KR0150177B1 - Method of manufacturing polyester fiber with anti-microbial property - Google Patents

Abstract

In the present invention, in the preparation of a polyester by reacting an acid component with a diol component, 0.2 to 2.0 mol% of a compound represented by the following general formula (I) or (II) is produced as a melt viscosity improving agent during the ester reaction. In addition, during the polycondensation reaction, the compound represented by the following general formula (III) or (IV) is added to 0.1 to 1.5 mol% of the resulting polyester to prepare a polymer, and at any stage before spinning, the antibacterial and deodorizing compound The present invention relates to a method for producing a polyester for textiles having excellent antibacterial and deodorizing properties, characterized by compounding phosphonium phosphate.

Wherein R ₁ is the same as or different from each other, selected from C ₄ H ₉ , C ₆ H ₅ , H, R ₂ is C _n H _2n (2n10), and X is hydrogen, methyl, n-butyl or a phenyl group and, R ₃ is hydrogen, chlorine, methyl or phenyl, R ₄ is hydrogen, methyl or phenyl, R ₅ is a t- butyl group.

Description

Manufacturing method of polyester for fiber excellent in antibacterial deodorization

The present invention relates to a method for producing a polyester for antibacterial and deodorizing fibers having a higher spinning viscosity than a conventional polymer and excellent in spinning workability. As a further improving agent, a compound represented by the following general formula (I) or (II) is added, and a compound represented by the general formula (III) or (IV) is added during the polymerization reaction to prepare a polymer,絲 Previous) The present invention relates to a method for producing a polyester for an antibacterial and deodorizing fiber having a good melt viscosity by compounding an antibacterial and deodorizing conic phosphate in which an ion-exchangeable ion is replaced with an antimicrobial metal ion at any stage.

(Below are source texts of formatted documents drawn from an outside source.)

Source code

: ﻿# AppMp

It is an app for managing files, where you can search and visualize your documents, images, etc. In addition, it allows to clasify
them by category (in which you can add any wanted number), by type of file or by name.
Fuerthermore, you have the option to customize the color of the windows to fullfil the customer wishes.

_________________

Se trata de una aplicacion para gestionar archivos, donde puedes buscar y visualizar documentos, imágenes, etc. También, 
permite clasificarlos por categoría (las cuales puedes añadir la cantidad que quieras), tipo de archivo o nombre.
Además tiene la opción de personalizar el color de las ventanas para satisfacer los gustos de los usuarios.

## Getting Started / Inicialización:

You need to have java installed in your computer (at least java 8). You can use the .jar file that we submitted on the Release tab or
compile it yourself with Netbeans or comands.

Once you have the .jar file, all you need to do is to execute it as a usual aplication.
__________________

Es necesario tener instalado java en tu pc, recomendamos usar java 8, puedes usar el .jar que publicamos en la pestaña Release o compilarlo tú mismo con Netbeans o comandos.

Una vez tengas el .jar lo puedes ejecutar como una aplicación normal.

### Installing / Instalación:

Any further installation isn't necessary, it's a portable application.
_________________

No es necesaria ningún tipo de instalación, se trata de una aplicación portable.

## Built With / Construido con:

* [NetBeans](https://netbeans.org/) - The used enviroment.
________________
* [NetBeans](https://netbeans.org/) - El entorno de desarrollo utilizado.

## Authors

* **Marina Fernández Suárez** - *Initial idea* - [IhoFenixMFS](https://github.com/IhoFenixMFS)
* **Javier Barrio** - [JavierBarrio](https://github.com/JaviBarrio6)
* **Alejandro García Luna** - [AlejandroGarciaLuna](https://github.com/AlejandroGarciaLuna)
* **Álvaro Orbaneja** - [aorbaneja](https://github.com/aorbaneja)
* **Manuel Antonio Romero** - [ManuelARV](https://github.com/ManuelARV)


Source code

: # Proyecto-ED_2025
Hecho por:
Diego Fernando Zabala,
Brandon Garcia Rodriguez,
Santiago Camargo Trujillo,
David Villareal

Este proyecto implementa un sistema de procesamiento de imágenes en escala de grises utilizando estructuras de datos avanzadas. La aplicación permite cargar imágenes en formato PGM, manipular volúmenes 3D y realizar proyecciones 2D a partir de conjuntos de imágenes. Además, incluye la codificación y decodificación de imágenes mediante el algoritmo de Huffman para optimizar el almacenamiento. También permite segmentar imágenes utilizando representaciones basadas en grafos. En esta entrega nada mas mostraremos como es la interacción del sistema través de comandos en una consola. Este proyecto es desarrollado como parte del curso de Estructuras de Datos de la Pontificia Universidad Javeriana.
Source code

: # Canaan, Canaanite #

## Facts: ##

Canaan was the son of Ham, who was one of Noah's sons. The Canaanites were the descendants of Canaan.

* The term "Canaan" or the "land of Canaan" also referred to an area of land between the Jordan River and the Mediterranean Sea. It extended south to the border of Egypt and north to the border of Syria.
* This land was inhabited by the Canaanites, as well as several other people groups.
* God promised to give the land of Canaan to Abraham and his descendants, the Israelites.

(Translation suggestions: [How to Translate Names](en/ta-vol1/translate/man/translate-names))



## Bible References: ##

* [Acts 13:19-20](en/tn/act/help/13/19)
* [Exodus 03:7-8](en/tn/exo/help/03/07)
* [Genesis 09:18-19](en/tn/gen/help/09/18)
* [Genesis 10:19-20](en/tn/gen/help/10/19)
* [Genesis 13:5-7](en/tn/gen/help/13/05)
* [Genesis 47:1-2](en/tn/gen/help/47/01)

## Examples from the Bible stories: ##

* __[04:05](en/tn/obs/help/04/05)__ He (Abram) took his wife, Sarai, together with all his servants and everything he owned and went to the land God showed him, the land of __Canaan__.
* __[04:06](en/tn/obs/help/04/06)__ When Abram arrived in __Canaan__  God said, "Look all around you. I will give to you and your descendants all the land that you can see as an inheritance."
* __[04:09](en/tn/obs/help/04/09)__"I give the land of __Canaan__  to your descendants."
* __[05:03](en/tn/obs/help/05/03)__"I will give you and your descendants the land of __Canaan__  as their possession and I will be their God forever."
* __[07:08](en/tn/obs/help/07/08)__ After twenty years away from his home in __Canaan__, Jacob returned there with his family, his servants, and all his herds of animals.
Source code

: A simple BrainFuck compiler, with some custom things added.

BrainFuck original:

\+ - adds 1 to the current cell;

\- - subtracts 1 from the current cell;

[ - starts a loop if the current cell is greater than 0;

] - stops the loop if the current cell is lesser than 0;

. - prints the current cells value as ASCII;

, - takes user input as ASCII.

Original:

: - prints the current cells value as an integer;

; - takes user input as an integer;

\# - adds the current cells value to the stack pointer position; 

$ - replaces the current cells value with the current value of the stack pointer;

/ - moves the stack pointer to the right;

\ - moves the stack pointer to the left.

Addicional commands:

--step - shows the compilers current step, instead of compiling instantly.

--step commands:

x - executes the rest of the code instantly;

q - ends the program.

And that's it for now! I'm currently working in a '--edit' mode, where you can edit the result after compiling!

Wherein R ₁ is the same as or different from each other, selected from C ₄ H ₉ , C ₆ H ₅ , H, R ₂ is C _n H _2n (2n10), and X is hydrogen, methyl, n-butyl or a phenyl group and, R ₃ is hydrogen, chlorine, methyl or phenyl, R ₄ is hydrogen, methyl or phenyl, R ₅ is a t- butyl group.

Recently, especially among the synthetic fibers, the antibacterial and deodorant fibers include beddings such as duvets, matrices, cushions, clothing fields such as underwear, socks, sportswear, interior fields such as wallpaper, carpets, curtains, household goods such as towels, towels, In addition, the situation is widely used for industrial materials such as filtration blower.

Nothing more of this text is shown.